Die Wahl ist ein ganz besonderes dieser nationalen Selbstgespräche: Welche der Parteien, die um die Macht konkurrieren, man wählt, ist völlig egal. Erst recht egal ist, dass nichts ungesprächiger und stummer ist als ein freier, gleicher und geheimer Wahlakt. Worauf es aber unbedingt ankommt, ist, dass jedermann sein Kreuz setzt: dieses Bekenntnis seiner Bürger hat Deutschland verdient!
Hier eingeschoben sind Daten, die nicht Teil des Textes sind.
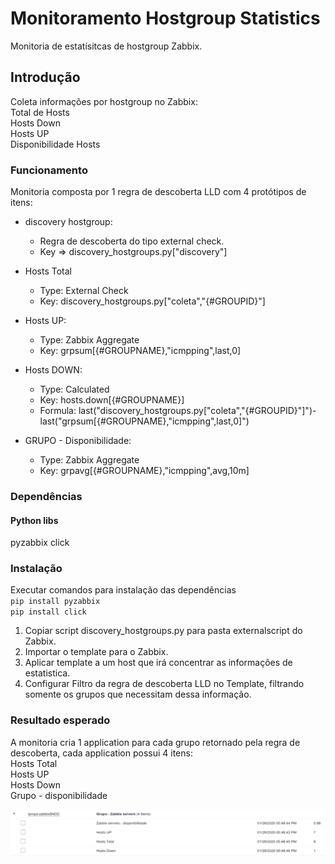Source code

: # Monitoramento Hostgroup Statistics

Monitoria de estatísitcas de hostgroup Zabbix.

## Introdução

Coleta informações por hostgroup no Zabbix:  
Total de Hosts  
Hosts Down  
Hosts UP  
Disponibilidade Hosts  

### Funcionamento
Monitoria composta por 1 regra de descoberta LLD com 4 protótipos de itens:

* discovery hostgroup:
	* Regra de descoberta do tipo external check.
	* Key => discovery_hostgroups.py["discovery"]  

* Hosts Total
	* Type: External Check
	* Key: discovery_hostgroups.py["coleta","{#GROUPID}"]
* Hosts UP:
	* Type: Zabbix Aggregate
	* Key: grpsum[{#GROUPNAME},"icmpping",last,0]
* Hosts DOWN:
	* Type: Calculated
	* Key: hosts.down[{#GROUPNAME}]
	* Formula: last("discovery_hostgroups.py[\"coleta\",\"{#GROUPID}\"]")-last("grpsum[{#GROUPNAME},\"icmpping\",last,0]")
* GRUPO - Disponibilidade:
	* Type: Zabbix Aggregate
	* Key: grpavg[{#GROUPNAME},"icmpping",avg,10m]	

### Dependências

#### Python libs
pyzabbix
click

### Instalação

Executar comandos para instalação das dependências  
`pip install pyzabbix`  
`pip install click`

1. Copiar script discovery_hostgroups.py para pasta externalscript do Zabbix.
2. Importar o template para o Zabbix.
4. Aplicar template a um host que irá concentrar as informações de estatistica.
3. Configurar Filtro da regra de descoberta LLD no Template, filtrando somente os grupos que necessitam dessa informação.

### Resultado esperado

A monitoria cria 1 application para cada grupo retornado pela regra de descoberta, cada application possui 4 itens:  
Hosts Total  
Hosts UP  
Hosts Down  
Grupo - disponibilidade

![Resultado](https://github.com/petersonbasso/zabbix-hostgroup-statistics/blob/master/img/imagem01.png)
Es reicht nicht, dass sie sich das Regiertwerden passiv gefallen lassen; sie schulden ihrer Nation die ausdrückliche Billigung all dessen, was die braucht und fordert – einschließlich aller Härten und Enttäuschungen, die damit verbunden sind.

So verkündet BILD fast die Wahrheit über die Wahl. Und eine implizite Mahnung gibt sie dem Leser auch mit auf den Weg: Wer da nicht mitmacht, grenzt sich aus.